The fierce rearguard resistance of the black troops was a successful sacrifice. Even after their lines were broken, their presence slowed down the enemy as Southern soldiers dallied on the battlefield to murder the wounded and captured black Union troops, allowing the bulk of the Union force to escape. As he left, Dominick noted that, somehow appropriately, just down the road was a prison.
***
Morgan was sound asleep, curled up in her passenger-side seat tilted back as far as it would go. They were somewhere in New Jersey, maybe halfway home. The old Chevy was doing alright, although the front end did start to shimmy when it hit seventy, so on the interstate she had to keep it under that and everyone passed her. Amanda was used to it, but it irritated the shit out of Morgan, which was one of the reasons she went to sleep. That and the fact that the tape she had wanted to listen to was jammed in the tape deck. The car was that old, and so was the tape, Phoebe Snow.

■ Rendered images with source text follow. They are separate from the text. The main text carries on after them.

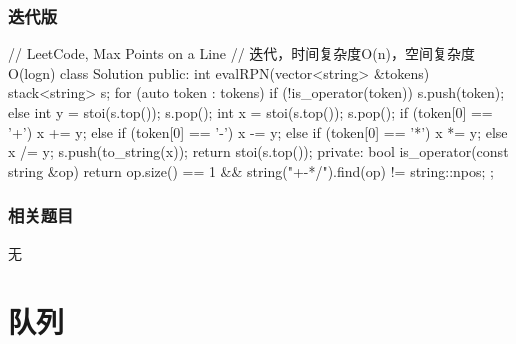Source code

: \subsubsection{迭代版}
\begin{Code}
// LeetCode, Max Points on a Line
// 迭代，时间复杂度O(n)，空间复杂度O(logn)
class Solution {
public:
    int evalRPN(vector<string> &tokens) {
        stack<string> s;
        for (auto token : tokens) {
            if (!is_operator(token)) {
                s.push(token);
            } else {
                int y = stoi(s.top());
                s.pop();
                int x = stoi(s.top());
                s.pop();
                if (token[0] == '+')       x += y;
                else if (token[0] == '-')  x -= y;
                else if (token[0] == '*')  x *= y;
                else                       x /= y;
                s.push(to_string(x));
            }
        }
        return stoi(s.top());
    }
private:
    bool is_operator(const string &op) {
        return op.size() == 1 && string("+-*/").find(op) != string::npos;
    }
};
\end{Code}


\subsubsection{相关题目}
\begindot
\item 无
\myenddot


\section{队列} %

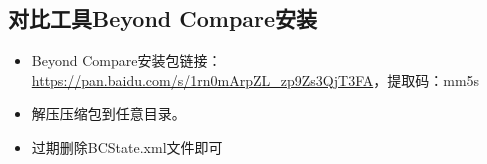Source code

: \subsection{对比工具Beyond Compare安装}
\begin{itemize}
\item Beyond Compare安装包链接：\url{https://pan.baidu.com/s/1rn0mArpZL_zp9Zs3QjT3FA}，提取码：mm5s
\item 解压压缩包到任意目录。
\item 过期删除BCState.xml文件即可
\end{itemize}

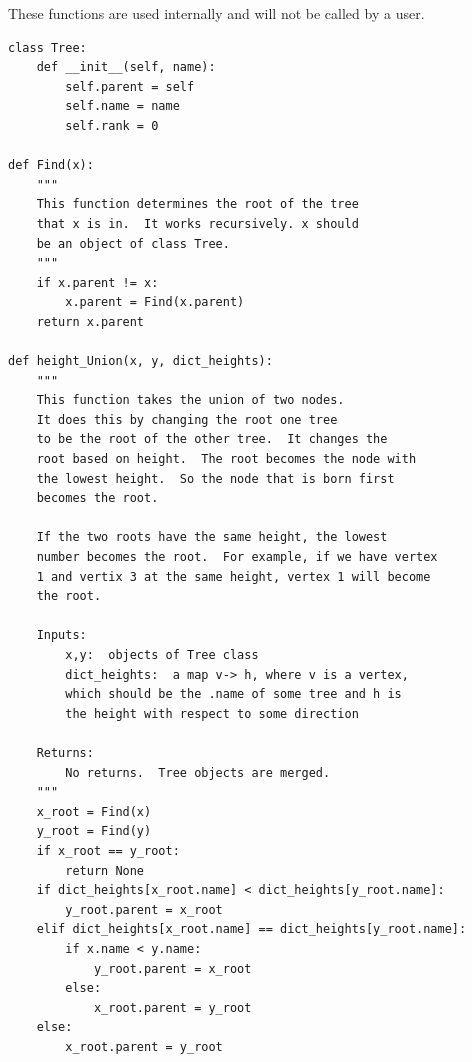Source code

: \documentclass[codesnippet]{jss}
\begin{document}
These functions are used internally and will not be called by a user.  

\begin{verbatim}
class Tree:
	def __init__(self, name):
		self.parent = self
		self.name = name
		self.rank = 0
	
def Find(x):
	"""
	This function determines the root of the tree
	that x is in.  It works recursively. x should
	be an object of class Tree.
	"""
	if x.parent != x:
		x.parent = Find(x.parent)	
	return x.parent

def height_Union(x, y, dict_heights):
	"""
	This function takes the union of two nodes.
	It does this by changing the root one tree
	to be the root of the other tree.  It changes the
	root based on height.  The root becomes the node with
	the lowest height.  So the node that is born first
	becomes the root.  

	If the two roots have the same height, the lowest 
	number becomes the root.  For example, if we have vertex
	1 and vertix 3 at the same height, vertex 1 will become
	the root.  

	Inputs:
		x,y:  objects of Tree class
		dict_heights:  a map v-> h, where v is a vertex,
		which should be the .name of some tree and h is
		the height with respect to some direction
        
    Returns:
        No returns.  Tree objects are merged.
	"""
	x_root = Find(x)
	y_root = Find(y)
	if x_root == y_root:
		return None
	if dict_heights[x_root.name] < dict_heights[y_root.name]:
		y_root.parent = x_root
	elif dict_heights[x_root.name] == dict_heights[y_root.name]:
		if x.name < y.name:
			y_root.parent = x_root
		else:
			x_root.parent = y_root
	else:
		x_root.parent = y_root
		
\end{verbatim}
\end{document}
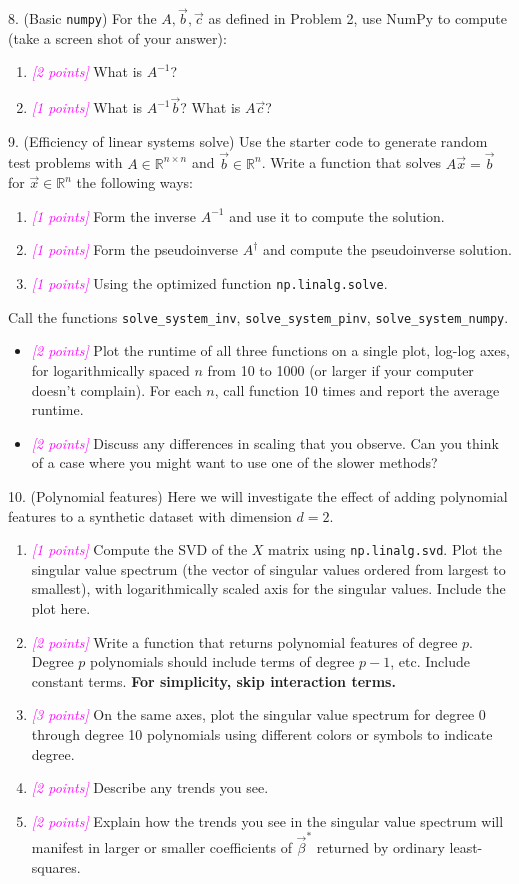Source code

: \documentclass{article}
\newcommand{\R}{\mathbb{R}} %
\newcommand{\points}[1]{\small\textcolor{magenta}{\emph{[#1 points]}} \normalsize}
\begin{document}
\vspace{1em}
8. (Basic {\tt numpy}) For the $A, \vec b, \vec c$ as defined in Problem 2, use
NumPy to compute (take a screen shot of your answer):
\begin{enumerate}
\item \points{2} What is $A^{-1}$?
\item \points{1} What is $A^{-1} \vec b$? What is $A \vec c$?
\end{enumerate}

9. (Efficiency of linear systems solve)
Use the starter code to generate random test problems
with $A \in \R^{n \times n}$ and $\vec b \in \R^{n}$.
Write a function that solves $A \vec x = \vec b$ for $\vec x \in \R^n$
the following ways:
\begin{enumerate}
\item \points{1} Form the inverse $A^{-1}$ and use it to compute the solution.
\item \points{1} Form the pseudoinverse $A^\dagger$ and compute the pseudoinverse solution.
\item \points{1} Using the optimized function {\tt np.linalg.solve}.
\end{enumerate}
Call the functions {\tt solve\_system\_inv}, {\tt solve\_system\_pinv}, {\tt solve\_system\_numpy}.
\begin{itemize}
\item \points{2} Plot the runtime of all three functions
  on a single plot, log-log axes, for logarithmically spaced
  $n$ from 10 to 1000 (or larger if your computer doesn't complain). 
  For each $n$, call function 10 times and report the average runtime.
\item \points{2} Discuss any differences in scaling that you observe.
Can you think of a case where you might want to use one of the slower methods?
\end{itemize}

10. (Polynomial features)
Here we will investigate the effect of adding polynomial features to a synthetic dataset 
with dimension $d=2$.
\begin{enumerate}
\item \points{1} Compute the SVD of the $X$ matrix using {\tt np.linalg.svd}. 
  Plot the singular value spectrum (the vector of singular values ordered from largest to smallest),
  with logarithmically scaled axis for the singular values. Include the plot here.
\item \points{2} Write a function that returns polynomial features of degree $p$.
  Degree $p$ polynomials should include terms of degree $p-1$, etc.
  Include constant terms.
  {\bf For simplicity, skip interaction terms.}
\item \points{3} On the same axes, plot the singular value spectrum for degree 0 through degree 10 polynomials
  using different colors or symbols to indicate degree.
\item \points{2} Describe any trends you see. 
\item \points{2} Explain how the trends you see in the singular value spectrum will manifest
  in larger or smaller coefficients of $\vec \beta^*$ returned by ordinary least-squares.
\end{enumerate}
\end{document}
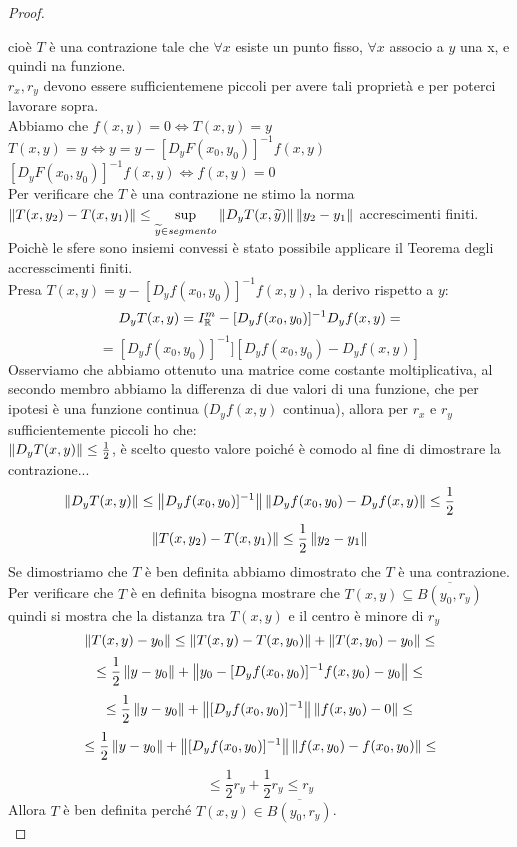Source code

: \begin{theorem}
\begin{proof}
\begin{enumerate}
		\end{enumerate}
		cioè $T$ è una contrazione tale che $\forall x$ esiste un punto fisso, $\forall x$ associo a $y$ una x, e quindi na funzione.\\
		$r_x,r_y$ devono essere sufficientemene piccoli per avere tali proprietà e per poterci lavorare sopra.\\
		Abbiamo che $f(x,y)=0 \Leftrightarrow T(x,y)=y$\\
		$T(x,y)=y\Leftrightarrow y=y-[D_yF(x_0,y_0)]^{-1}f(x,y)$\\
		$[D_yF(x_0,y_0)]^{-1}f(x,y)\Leftrightarrow f(x,y)=0$\\
		Per verificare che $T$ è una contrazione ne stimo la norma\\
		$\left\|T(x,y_2)-T(x,y_1)\right\| \le \sup\limits_{\widetilde{y}\in segmento}\left\|D_yT(x,\widetilde{y})\right\|\left\|y_2-y_1\right\| $  accrescimenti finiti.\\
		Poichè le sfere sono insiemi convessi è stato possibile applicare il Teorema degli accresscimenti finiti.\\
		Presa $T(x,y) = y-[D_yf(x_0,y_0)]^{-1}f(x,y)$, la derivo rispetto a $y$:
		$$D_yT(x,y)= I_{\mathbb{R}}^m-[D_yf(x_0,y_0)]^{-1}D_yf(x,y) = $$
		$$=[D_yf(x_0,y_0)]^{-1}][D_yf(x_0,y_0)-D_yf(x,y)]$$
		Osserviamo che abbiamo ottenuto una matrice come costante moltiplicativa, al secondo membro abbiamo la differenza di due valori di una funzione, che per ipotesi è una funzione continua ($D_yf(x,y)$ continua), allora per $r_x$ e $r_y$ sufficientemente piccoli ho che:\\
		$\left\|D_yT(x,y)\right\| \le \frac{1}{2}$, è scelto questo valore poiché è comodo al fine di dimostrare la contrazione...\\
		$$\left\|D_yT(x,y)\right\| \le \left\|D_yf(x_0,y_0)]^{-1}\right\| \left\|D_yf(x_0,y_0)-D_yf(x,y)\right\|\le\frac{1}{2} $$  
		$$\left\|T(x,y_2)-T(x,y_1)\right\|\le\frac{1}{2}\left\|y_2-y_1\right\| $$
		Se dimostriamo che $T$ è ben definita abbiamo dimostrato che $T$ è una contrazione.\\
		Per verificare che $T$ è en definita bisogna mostrare che $T(x,y)\subseteq\overline{B(y_0,r_y)}$ quindi si mostra che la distanza tra $T(x,y)$ e il centro è minore di $r_y$
		$$\left\|T(x,y) - y_0\right\|\le\left\|T(x,y)-T(x,y_0)\right\|+\left\|T(x,y_0)-y_0\right\| \le$$
		$$\le\frac{1}{2}\left\|y-y_0\right\|+\left\|y_0-[D_yf(x_0,y_0)]^{-1}f(x,y_0)-y_0\right\|\le$$
		$$\le\frac{1}{2}\left\|y-y_0\right\|+\left\|[D_yf(x_0,y_0)]^{-1}\right\| \left\|f(x,y_0)-0\right\|\le$$
		$$\le\frac{1}{2}\left\|y-y_0\right\|+\left\|[D_yf(x_0,y_0)]^{-1}\right\| \left\|f(x,y_0)-f(x_0,y_0)\right\|\le$$
		$$\le\frac{1}{2}r_y+\frac{1}{2}r_y\le r_y$$
		Allora $T$ è ben definita perché $T(x,y)\in\overline{B(y_0,r_y)}$.\\

\end{proof}
\end{theorem}
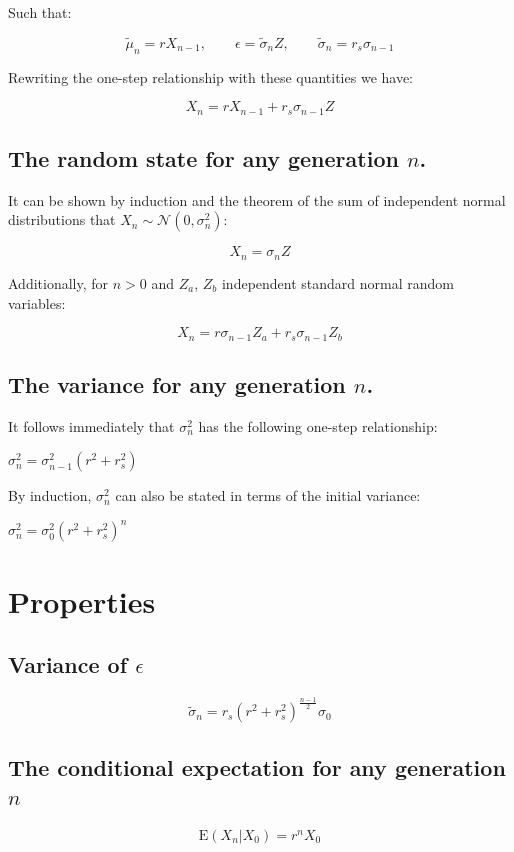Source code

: \documentclass[a4paper,11pt]{article}
\begin{document}
Such that:

$$\tilde{\mu}_n = rX_{n-1}, \qquad \epsilon = \tilde{\sigma}_n Z, \qquad \tilde{\sigma}_n = r_s \sigma_{n-1}$$

Rewriting the one-step relationship with these quantities we have:

$$X_n = rX_{n-1} + r_s \sigma_{n-1}Z$$

\subsection{The random state for any generation $n$.}

It can be shown by induction and the theorem of the sum of independent normal distributions that $X_n \sim \mathcal{N}(0, \sigma_n^2)$:

$$X_n = \sigma_n Z$$

Additionally, for $n > 0$ and $Z_a$, $Z_b$ independent standard normal random variables:

$$X_n = r\sigma_{n-1}Z_a + r_s\sigma_{n-1}Z_b$$



\subsection{The variance for any generation $n$.}
It follows immediately that $\sigma_n^2$ has the following one-step relationship:

$\sigma_n^2 = \sigma_{n-1}^2(r^2+r_s^2)$

By induction, $\sigma_n^2$ can also be stated in terms of the initial variance:

$\sigma_n^2 = \sigma_{0}^2(r^2+r_s^2)^n$


\section{Properties}

\subsection{Variance of $\epsilon$}

$$\tilde{\sigma}_n = r_s (r^2+r_s^2)^{\frac{n-1}{2}} \sigma_0$$


\subsection{The conditional expectation for any generation $n$}

$$\mathrm{E}(X_n|X_0) = r^nX_0$$
\end{document}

They had to give up the hotel room in Washington when Morgan’s credit cards maxed out. “A million in the bank and we can’t pay for a hotel room!” Morgan had said, laughing, shaking her head, folding the hotel towels into her luggage. There had been no word from or sign of Nemo. Amanda had signed everything, but Barnett wouldn’t allow any release of funds until his client had signed off as well. They had had no choice but to head for home. Home was three hundred miles north, an old house on the Hudson, far enough up the river as to make Manhattan foreign. “Up the river” once meant Sing Sing. Their place was way beyond that.
Diligence, New York, was more real on a map than it was in person. On a road map it was a dot with a name. In actuality it was little more than a crossroads with a past and a borrowed zip code. There once had been a hamlet here with its own dock down on the river. Now at the crossroads there were just old stone foundations hidden in the weed trees. The nearest convenience store was eight miles away, up on Route 9W. Amanda stopped there to buy cigarettes. She got the usual chilly treatment from the clerk.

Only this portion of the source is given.